*Material shown*.
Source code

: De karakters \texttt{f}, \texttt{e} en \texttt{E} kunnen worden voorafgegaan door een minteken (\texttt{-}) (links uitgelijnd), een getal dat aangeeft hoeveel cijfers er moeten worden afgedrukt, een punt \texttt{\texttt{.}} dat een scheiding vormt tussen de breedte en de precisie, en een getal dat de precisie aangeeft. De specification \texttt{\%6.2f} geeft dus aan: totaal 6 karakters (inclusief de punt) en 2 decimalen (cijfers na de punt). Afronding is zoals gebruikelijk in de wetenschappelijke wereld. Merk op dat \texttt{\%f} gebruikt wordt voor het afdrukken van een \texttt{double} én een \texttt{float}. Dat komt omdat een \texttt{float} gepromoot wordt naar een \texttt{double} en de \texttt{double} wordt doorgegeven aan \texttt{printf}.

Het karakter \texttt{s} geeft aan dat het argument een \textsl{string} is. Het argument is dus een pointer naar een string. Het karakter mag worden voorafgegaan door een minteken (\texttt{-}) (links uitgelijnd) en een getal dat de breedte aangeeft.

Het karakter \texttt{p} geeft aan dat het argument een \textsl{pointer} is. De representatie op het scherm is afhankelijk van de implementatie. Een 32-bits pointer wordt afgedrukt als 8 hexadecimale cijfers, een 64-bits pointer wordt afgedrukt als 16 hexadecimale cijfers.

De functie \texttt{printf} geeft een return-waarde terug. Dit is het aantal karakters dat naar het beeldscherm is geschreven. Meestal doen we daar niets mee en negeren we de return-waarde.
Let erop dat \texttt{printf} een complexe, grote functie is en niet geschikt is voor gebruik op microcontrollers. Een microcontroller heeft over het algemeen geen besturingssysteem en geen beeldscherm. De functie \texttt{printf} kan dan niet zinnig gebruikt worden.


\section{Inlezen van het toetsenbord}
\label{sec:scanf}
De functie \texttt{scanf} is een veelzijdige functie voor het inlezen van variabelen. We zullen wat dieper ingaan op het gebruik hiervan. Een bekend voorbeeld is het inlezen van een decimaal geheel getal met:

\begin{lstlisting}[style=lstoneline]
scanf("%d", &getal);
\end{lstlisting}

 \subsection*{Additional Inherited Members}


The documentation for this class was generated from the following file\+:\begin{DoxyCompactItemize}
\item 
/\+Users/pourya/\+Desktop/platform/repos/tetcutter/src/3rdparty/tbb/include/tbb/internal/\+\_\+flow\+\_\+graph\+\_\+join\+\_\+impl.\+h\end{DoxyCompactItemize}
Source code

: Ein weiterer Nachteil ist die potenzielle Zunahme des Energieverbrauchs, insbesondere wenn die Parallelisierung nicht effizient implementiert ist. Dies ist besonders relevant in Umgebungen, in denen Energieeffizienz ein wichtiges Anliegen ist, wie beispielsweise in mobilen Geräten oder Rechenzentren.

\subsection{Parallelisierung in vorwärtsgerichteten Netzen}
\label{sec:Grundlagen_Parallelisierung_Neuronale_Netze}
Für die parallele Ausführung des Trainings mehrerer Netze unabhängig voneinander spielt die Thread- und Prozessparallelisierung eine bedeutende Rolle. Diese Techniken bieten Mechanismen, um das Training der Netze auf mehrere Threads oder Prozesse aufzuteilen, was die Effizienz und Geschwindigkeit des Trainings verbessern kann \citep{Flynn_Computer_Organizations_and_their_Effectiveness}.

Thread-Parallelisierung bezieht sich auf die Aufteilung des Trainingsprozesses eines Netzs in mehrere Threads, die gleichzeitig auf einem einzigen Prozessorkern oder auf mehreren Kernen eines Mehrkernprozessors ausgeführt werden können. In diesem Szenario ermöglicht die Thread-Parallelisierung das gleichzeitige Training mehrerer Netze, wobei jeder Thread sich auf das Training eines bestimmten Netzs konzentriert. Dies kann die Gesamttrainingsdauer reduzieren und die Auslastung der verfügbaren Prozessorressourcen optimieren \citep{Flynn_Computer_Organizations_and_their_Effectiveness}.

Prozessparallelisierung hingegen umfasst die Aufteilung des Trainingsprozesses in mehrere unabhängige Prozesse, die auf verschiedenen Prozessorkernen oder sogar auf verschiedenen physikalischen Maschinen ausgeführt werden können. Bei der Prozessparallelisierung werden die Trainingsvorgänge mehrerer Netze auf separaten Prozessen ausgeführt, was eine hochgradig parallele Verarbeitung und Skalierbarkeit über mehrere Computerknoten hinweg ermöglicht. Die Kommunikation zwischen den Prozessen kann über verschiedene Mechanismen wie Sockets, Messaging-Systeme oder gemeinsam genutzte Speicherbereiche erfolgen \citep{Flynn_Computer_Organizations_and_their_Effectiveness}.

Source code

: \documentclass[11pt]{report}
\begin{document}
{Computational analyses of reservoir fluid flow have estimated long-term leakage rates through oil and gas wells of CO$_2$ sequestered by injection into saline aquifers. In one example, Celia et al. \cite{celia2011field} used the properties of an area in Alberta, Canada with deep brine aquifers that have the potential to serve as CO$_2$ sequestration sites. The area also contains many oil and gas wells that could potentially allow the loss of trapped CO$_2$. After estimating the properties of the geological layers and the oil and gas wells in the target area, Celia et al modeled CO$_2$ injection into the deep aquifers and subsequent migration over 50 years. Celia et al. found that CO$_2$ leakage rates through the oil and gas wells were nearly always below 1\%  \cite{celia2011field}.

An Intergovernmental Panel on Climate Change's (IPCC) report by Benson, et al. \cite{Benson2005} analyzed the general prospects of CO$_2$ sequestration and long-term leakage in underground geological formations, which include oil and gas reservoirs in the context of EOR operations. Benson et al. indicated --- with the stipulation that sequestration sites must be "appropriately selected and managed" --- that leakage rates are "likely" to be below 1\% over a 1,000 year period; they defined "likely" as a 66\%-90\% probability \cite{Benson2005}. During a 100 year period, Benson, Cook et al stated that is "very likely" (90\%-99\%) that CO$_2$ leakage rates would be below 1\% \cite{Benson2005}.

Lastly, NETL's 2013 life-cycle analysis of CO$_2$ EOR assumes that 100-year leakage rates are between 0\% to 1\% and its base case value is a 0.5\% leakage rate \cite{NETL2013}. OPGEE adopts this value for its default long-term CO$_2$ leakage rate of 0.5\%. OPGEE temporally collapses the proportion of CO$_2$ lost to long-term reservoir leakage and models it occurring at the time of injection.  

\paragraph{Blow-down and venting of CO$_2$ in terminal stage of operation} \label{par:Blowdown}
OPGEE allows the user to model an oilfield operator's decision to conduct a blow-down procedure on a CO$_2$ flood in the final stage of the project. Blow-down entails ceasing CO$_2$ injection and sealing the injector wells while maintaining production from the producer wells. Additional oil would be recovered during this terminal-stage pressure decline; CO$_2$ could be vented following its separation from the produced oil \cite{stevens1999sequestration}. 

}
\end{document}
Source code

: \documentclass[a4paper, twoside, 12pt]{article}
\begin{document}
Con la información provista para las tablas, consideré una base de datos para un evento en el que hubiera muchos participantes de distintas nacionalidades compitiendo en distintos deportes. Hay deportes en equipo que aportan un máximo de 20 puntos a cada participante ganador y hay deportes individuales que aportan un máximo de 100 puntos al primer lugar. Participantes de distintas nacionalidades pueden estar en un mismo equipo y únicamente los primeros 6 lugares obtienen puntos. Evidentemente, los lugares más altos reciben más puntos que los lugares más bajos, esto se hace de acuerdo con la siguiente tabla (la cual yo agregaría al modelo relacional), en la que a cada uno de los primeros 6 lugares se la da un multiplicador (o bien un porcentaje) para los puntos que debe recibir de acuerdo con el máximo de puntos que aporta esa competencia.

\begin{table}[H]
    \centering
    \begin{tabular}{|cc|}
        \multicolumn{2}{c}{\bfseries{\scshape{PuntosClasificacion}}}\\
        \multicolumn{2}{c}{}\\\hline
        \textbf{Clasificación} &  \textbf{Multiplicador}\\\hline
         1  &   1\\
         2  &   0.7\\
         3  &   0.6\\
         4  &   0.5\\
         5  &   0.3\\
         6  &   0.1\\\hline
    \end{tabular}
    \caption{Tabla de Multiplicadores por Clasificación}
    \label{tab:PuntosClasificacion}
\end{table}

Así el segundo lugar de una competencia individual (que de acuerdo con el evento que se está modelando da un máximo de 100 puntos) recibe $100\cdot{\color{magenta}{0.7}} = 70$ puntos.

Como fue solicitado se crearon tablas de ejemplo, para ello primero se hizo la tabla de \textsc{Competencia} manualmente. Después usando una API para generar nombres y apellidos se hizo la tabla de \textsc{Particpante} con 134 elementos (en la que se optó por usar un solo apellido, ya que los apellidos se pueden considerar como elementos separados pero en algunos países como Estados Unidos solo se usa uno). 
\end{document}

*How to complete this task*.
Using the material, show each line where the string "include" can be found.

*Answer for this exercise*.
/\+Users/pourya/\+Desktop/platform/repos/tetcutter/src/3rdparty/tbb/include/tbb/internal/\+\_\+flow\+\_\+graph\+\_\+join\+\_\+impl.\+h\end{DoxyCompactItemize}
An Intergovernmental Panel on Climate Change's (IPCC) report by Benson, et al. \cite{Benson2005} analyzed the general prospects of CO$_2$ sequestration and long-term leakage in underground geological formations, which include oil and gas reservoirs in the context of EOR operations. Benson et al. indicated --- with the stipulation that sequestration sites must be "appropriately selected and managed" --- that leakage rates are "likely" to be below 1\% over a 1,000 year period; they defined "likely" as a 66\%-90\% probability \cite{Benson2005}. During a 100 year period, Benson, Cook et al stated that is "very likely" (90\%-99\%) that CO$_2$ leakage rates would be below 1\% \cite{Benson2005}.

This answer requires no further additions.